Айво с мрачным видом тяжело вздохнул.
– Я благодарен и сожалею. Это не ваша работа. Я поговорю с врачами, попрошу о дополнительном персонале. Квалифицированном персонале.
Лицо Рамона выразило облегчение.
– Похоже, это отличная идея, сэр… и да, сэр, я предложил позавтракать, потому что обычно для него это самое хорошее время.
О господи, все действительно было плохо. А будет еще хуже.
Его дед будет страдать, но как долго? Ответы врачей были удручающе неопределенными.
И он ничего не мог сделать.
Разве что попытаться сохранить тайну.
Рамон деликатно откашлялся и кивнул на полуоткрытую дверь:
– Могу ли я спросить, мисс Хендерсон знает?..
– Нет… пока нет.
Было ли это правильно в данной ситуации?
Вопрос не касался моральной стороны дела.
Его интересовало другое. Если бы она знала правду, какой была бы ее реакция?
Одно можно было сказать наверняка: она не была бы эгоистичной. Если он и знал что‑то о женщине, которая проявила в постели больше страсти, чем любая из женщин, которые были у него раньше, так это то, что она была прирожденной дарительницей. Она, должно быть, прибыла в этот мир вместе с запиской, зажатой в ее пухлой ручонке, где было написано «пользуйся мной».
И он это сделал. Более того, ему это понравилось. И да, она права, у нее ужасный вкус на мужчин, но он не собирался из‑за этого выгонять ее из своей постели.
Ну прямо святой, прозвучал в его голове насмешливый голос.
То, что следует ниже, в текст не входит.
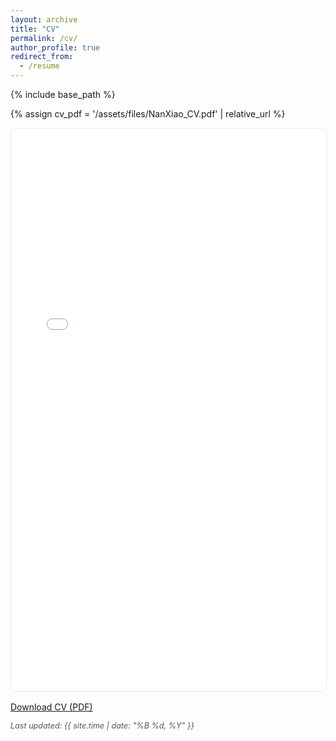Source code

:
 ```yaml
---
layout: archive
title: "CV"
permalink: /cv/
author_profile: true
redirect_from:
  - /resume
---
```


{% include base_path %}

{% assign cv_pdf = '/assets/files/NanXiao_CV.pdf' | relative_url %}

<div class="cv-embed" style="margin-bottom:1rem;">
  <iframe
    src="{{ cv_pdf }}"
    width="100%"
    height="900px"
    style="border:1px solid #e5e7eb;border-radius:8px;">
  </iframe>
</div>

<p>
  <a class="btn btn--primary" href="{{ cv_pdf }}" target="_blank" rel="noopener">
    Download CV (PDF)
  </a>
</p>

<p style="font-size:0.9em; color:#555;">
  <em>Last updated: {{ site.time | date: "%B %d, %Y" }}</em>
</p>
Нет, он, конечно, не святой, но и на того парня, Каллума, к которому, она, возможно, все еще испытывала какие‑то чувства, он тоже не был похож. Такая мысль могла бы обеспокоить ревнивого мужчину; к счастью, Айво это чувство было незнакомо. Ревность приходит вместе с отношениями, когда два человека сливаются в одно. Сама идея такого слияния была для него анафемой. Романтический идеал соединения душ – о чем многие мечтали – для него означал потерю контроля, в сущности, потерю своей индивидуальности.
Единственное слияние, которого он хотел, – это слияние тел.
Когда он вернулся внутрь, его лицо было нарочито бесстрастным, отрицающим любую внутреннюю борьбу.
Разговор с Рамоном заставил его понять, что состояние Сальваторе был гораздо хуже, чем он думал.